A few projects for my wide-open summer, in no particular order:
- Make a queen sized quilt. This is obviously just a sketch, but I'm thinking a giant mosaic of fabrics for the flower petals. More details to come. Promise.
- Finish reading Eat, Pray, Love... I'm not going to lie, its been a bit tricky.
- Utilize my sweet new Seven Peaks Pass (Thanks Aaron)
- Enjoy life. i.e: Justin Bieber concert with the lovely Nimmo girls
- And finally, compile a series of essays. I've got about 6 or 7 so far, and I'm sharing one of the more recent ones, right here, right now. I'm kind of nervous, but I feel like its something I'm bound to share at some point. So here it is:
I spend a lot of my waking and sleeping hours processing the foremost issues and questions of my life; they change with time and situation, but consume my thoughts all the same. Which school should I go to? Where do I want to live? Who should I be dating? What should I major in? How do I overcome this hardship? When will I know what should come next? The most vexing times come when you’ve narrowed down your options down to just two. Then it becomes an endless tennis match in your mind. (The ball being your poor brain in this metaphor, being smacked to either side of the decision in a fairly methodical and regular manner. At which point your heart and stomach get involved. Heart feels bad for the wracked Brain, so it chooses to take on some of the pressure, and aches with the weight of the decision. Stomach feels uneasy with all the unrest in Brain and Heart, and recruits the rest of the Body to feel uncomfortable as well.) Full-fledged war has been declared on you as an individual as you contemplate any specific decision.
Day in and day out I can be asked my position on the issue at hand and in raw honesty I can answer that I’ve decided to stick with option number two. But don’t worry… ask me again in five minutes and I may have already switched back to number one.
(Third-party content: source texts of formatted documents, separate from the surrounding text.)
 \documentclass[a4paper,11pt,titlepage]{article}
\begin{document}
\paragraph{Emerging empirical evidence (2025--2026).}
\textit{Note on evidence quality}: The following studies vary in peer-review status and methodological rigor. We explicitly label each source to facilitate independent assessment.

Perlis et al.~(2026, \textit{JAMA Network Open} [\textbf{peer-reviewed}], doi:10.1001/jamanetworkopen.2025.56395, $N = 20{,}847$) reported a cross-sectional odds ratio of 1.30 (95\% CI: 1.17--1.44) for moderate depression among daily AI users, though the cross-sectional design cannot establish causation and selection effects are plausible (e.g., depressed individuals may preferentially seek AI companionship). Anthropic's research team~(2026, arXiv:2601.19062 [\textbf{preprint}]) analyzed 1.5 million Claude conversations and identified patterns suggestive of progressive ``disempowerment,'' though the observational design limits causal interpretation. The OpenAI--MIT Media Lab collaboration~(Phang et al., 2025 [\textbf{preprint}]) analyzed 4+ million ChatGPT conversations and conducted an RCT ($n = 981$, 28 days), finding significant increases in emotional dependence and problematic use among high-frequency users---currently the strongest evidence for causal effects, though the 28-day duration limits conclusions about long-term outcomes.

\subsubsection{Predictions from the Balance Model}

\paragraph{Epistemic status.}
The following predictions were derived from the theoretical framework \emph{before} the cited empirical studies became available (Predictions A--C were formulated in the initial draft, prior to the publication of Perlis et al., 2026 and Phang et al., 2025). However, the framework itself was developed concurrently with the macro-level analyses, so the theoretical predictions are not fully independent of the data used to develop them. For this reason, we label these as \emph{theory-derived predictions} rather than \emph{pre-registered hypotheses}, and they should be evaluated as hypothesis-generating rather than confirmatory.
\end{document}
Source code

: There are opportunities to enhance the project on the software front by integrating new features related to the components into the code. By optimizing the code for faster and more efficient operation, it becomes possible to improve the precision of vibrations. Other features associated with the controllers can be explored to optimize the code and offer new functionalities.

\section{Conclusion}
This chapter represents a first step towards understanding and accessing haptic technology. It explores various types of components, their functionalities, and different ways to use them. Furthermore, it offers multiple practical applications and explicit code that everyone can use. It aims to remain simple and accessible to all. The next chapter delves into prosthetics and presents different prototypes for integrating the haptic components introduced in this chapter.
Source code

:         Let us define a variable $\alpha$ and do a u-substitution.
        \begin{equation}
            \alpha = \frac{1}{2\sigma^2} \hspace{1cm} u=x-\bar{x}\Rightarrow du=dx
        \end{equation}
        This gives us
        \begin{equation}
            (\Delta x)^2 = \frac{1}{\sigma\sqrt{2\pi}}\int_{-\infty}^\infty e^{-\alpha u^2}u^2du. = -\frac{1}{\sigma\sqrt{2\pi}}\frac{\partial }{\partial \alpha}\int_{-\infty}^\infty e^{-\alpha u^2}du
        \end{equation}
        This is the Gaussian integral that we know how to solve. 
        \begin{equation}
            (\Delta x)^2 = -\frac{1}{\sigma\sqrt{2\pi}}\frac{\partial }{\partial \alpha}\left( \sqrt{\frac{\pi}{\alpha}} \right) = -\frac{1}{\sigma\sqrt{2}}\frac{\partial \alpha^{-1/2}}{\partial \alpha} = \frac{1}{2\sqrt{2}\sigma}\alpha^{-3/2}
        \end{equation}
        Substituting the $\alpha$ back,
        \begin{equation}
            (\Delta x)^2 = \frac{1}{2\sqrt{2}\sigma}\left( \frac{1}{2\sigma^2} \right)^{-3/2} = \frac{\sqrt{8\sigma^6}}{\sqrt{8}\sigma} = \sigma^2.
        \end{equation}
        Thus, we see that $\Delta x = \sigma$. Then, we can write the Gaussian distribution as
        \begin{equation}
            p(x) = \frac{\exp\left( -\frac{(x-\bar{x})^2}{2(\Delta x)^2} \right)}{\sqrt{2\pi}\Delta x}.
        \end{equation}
To top off all of this turmoil, I am trying maintain a semi-productive and worthwhile life that I already have running. It wasn’t until I realized I was hurtling myself into another slough of projects to distract myself from my current predicament, that I stopped to think what God would have me do. The answer came quietly: Be still. I vaguely recollected a conference address that I had either read or heard from President Monson in which he quoted a hymn.
Whether the wrath of the storm-tossed sea
Or demons or men or whatever it be,
No waters can swallow the ship where lies
The Master of ocean and earth and skies.
They all shall sweetly obey thy will:
Peace, be still; peace, be still.
It wasn’t a solution to my burning questions, nor was it an immediate fix for my situation, but it was exactly what I needed. As long as I am directing my life with the guidance of the Spirit, and the love of a Father and Savior, I will not be swallowed by the waves of my adversity. So now I am going to close my eyes and embrace this moment. The time has come for me to be still, and know that he is God.